As we consumers become more aware of how the products we buy and use impact the health of the environment, companies are also looking for ways to make more sustainable products using materials with a more positive environmental impact. Life cycle analysis (LCA) is a way for environmental scientists to clarify the environmental impacts of a material or product. A circular economy is a system of production and consumption that is powered by renewable energy. A clean circular economy also focuses on eliminating toxic chemicals and closing material loops through better design, maintenance, repair, reuse, refurbishing, and recycling.

An LCA includes everything that goes into the creation of a consumer product: gathering raw materials (like wood, coal, or metal), manufacturing the product (the type of factory used, what energy goes into production), how the product is used (single use versus multiple uses), and what happens to the product when it is no longer needed (what components are disposed or recycled). An LCA is completed using three steps: 1) inventory analysis (identify all inputs and outputs, where materials come from, where they end up, and the energy inputs and outputs related to the creation of the product), 2) impact analysis (a value known as an ‘impact score’ indicates the impact of each step in the manufacturing process), and 3) improvement analysis (finding places in the process that can be improved to reduce the impact score, like using less energy).
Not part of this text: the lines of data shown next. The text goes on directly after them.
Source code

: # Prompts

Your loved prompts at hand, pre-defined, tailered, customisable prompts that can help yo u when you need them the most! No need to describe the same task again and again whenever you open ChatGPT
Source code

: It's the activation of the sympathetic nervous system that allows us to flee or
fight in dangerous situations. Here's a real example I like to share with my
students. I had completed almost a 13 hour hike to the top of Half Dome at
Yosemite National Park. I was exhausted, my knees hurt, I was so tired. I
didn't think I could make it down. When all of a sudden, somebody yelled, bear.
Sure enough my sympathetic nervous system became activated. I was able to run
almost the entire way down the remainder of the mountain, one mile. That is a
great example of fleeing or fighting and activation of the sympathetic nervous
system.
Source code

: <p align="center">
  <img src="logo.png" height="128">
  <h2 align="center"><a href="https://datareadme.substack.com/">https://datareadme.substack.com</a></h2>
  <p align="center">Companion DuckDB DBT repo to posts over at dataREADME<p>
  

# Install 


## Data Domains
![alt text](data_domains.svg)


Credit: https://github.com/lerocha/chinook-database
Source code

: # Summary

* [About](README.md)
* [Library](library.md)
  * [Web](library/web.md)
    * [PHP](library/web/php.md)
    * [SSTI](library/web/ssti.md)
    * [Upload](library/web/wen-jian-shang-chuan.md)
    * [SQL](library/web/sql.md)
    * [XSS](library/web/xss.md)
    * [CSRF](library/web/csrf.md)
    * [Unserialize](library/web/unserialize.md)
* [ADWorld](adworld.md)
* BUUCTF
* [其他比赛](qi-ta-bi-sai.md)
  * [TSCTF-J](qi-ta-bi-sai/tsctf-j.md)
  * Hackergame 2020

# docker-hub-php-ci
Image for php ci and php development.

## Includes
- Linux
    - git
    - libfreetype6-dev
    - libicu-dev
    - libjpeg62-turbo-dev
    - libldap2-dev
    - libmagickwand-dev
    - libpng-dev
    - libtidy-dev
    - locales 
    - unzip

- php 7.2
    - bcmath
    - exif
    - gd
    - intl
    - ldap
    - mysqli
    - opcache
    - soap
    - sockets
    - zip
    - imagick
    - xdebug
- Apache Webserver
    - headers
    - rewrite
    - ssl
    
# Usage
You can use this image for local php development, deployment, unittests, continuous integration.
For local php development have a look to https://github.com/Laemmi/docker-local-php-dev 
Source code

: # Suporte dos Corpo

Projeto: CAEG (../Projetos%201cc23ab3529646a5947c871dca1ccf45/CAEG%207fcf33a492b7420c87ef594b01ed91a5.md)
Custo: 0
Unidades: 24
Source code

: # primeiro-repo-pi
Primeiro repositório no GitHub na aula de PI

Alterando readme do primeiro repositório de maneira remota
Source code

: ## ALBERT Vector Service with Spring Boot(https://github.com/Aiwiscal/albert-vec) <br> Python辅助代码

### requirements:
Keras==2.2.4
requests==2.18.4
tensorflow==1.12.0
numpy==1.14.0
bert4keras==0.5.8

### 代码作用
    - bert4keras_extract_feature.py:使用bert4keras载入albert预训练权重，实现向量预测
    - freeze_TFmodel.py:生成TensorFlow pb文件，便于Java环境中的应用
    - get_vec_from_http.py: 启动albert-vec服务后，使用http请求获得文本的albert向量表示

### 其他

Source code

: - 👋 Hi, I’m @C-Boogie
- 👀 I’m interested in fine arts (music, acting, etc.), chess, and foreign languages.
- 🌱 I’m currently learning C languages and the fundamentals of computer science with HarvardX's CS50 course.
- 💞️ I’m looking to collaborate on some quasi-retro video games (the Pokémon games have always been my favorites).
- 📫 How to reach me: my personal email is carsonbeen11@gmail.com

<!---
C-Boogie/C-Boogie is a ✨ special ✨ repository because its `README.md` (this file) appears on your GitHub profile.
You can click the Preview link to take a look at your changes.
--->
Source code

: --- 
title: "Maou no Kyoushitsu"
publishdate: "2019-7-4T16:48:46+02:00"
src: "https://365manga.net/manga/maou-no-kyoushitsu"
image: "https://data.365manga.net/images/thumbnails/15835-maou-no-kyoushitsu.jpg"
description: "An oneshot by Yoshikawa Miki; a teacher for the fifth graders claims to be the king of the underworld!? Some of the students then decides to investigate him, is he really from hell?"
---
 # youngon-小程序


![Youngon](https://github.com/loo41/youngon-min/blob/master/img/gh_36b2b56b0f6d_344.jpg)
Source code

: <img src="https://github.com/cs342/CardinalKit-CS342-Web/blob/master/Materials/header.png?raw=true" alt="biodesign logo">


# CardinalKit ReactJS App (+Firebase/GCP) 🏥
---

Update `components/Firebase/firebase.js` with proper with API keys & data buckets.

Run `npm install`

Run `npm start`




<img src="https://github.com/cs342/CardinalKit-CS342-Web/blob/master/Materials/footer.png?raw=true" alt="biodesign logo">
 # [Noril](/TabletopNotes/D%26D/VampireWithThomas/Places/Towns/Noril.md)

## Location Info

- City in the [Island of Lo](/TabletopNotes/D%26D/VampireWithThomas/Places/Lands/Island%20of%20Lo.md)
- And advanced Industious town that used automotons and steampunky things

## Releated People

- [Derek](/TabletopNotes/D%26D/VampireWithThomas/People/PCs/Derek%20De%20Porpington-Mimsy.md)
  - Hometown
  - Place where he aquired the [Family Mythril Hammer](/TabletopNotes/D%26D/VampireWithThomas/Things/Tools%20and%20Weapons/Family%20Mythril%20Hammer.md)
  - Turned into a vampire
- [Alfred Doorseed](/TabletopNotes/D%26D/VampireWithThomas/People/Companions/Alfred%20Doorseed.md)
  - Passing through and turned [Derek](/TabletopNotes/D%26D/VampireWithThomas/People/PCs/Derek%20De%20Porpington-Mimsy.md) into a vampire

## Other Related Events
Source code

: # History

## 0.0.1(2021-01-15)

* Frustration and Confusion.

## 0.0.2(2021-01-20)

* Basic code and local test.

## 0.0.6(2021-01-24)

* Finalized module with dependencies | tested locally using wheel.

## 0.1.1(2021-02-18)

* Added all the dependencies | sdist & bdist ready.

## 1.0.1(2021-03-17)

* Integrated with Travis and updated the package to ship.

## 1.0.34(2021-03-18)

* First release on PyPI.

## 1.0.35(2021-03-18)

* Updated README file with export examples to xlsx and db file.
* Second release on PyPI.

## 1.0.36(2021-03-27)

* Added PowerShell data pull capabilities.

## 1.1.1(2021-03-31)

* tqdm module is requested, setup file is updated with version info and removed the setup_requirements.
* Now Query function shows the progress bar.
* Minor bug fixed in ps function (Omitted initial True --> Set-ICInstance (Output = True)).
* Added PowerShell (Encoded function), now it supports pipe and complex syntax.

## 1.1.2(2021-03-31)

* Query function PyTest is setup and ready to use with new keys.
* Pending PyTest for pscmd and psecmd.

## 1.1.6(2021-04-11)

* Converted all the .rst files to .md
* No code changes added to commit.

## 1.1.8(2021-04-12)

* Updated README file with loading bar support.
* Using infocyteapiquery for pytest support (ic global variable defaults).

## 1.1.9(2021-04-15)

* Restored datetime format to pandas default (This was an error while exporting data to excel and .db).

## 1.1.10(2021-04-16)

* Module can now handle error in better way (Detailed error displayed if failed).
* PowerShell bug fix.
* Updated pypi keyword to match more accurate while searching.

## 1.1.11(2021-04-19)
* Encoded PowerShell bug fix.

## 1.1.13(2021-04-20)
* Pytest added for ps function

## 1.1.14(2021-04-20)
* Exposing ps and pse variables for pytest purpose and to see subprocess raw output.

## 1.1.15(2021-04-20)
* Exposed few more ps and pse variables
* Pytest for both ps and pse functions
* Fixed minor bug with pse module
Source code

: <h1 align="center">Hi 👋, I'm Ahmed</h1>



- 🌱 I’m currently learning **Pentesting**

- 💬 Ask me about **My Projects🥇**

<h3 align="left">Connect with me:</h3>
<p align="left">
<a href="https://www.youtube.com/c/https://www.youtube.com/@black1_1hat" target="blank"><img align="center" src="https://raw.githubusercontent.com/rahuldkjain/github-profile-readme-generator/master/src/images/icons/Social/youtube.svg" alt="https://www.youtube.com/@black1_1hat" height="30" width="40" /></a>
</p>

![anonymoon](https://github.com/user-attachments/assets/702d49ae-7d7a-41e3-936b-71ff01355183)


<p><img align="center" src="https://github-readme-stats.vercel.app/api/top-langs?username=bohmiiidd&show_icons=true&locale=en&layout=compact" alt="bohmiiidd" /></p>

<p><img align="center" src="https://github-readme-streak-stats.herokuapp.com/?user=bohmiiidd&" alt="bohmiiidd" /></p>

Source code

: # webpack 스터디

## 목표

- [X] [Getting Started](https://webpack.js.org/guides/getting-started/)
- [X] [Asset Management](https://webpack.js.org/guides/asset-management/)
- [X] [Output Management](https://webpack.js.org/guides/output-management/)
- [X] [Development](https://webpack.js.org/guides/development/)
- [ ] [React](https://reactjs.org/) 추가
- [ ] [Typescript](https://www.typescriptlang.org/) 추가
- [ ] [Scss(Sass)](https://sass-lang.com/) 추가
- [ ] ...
LCA helps companies understand what they can do to make products more sustainable, reduce negative impacts on the environment, and produce less toxic by-products. Product manufacturing is extremely complex however: raw materials are sourced from around the world, all of which are obtained in different ways depending on the country of origin and the type of material. Companies are constantly looking for better ways to determine the sustainability of new products.

At the SETAC Brussels meeting held in May 2017, researchers presented the latest advancements within LCA towards solving real-world problems in sustainability. Here we highlight the findings from the special session “Think-Outside-The-Box-Session: Clean circular economy: recycling while eliminating legacy toxics” organized by Dr. Niels Jonkers (Ecochain) and Dr. Heather Leslie (VU Amsterdam). We also highlight a selection of platform presentations from the “Advancements in life cycle impact assessment and footprint method development” session chaired by Serenella Sala (Joint Research Centre).

Creating a clean circular economy

Sicco Brandsma from VU Amsterdam highlighted the science behind recent health concerns on the use of recycled tires and rubber for recreational fields. Nearly 90% of all artificial soccer fields in countries like the Netherlands are made of recycled rubber granules, and a single playing field can use up to 20,000 recycled tires. EU regulations currently limit the amount toxic chemicals, such as polycyclicaromatic hydrocarbons (PAHs) that can be found in recycled rubber on playing fields to 100 mg of chemical per kg of rubber material. But Brandsma pointed out that regulations for other rubber products, such as children’s toys and rubber playground flooring require much lower maximum concentrations of PAHs, closer to the 1 mg/kg range. Brandsma highlighted the need for further research in this area that can address the concerns consumers have about the presence of rubber in places that people come into contact with on a regular basis.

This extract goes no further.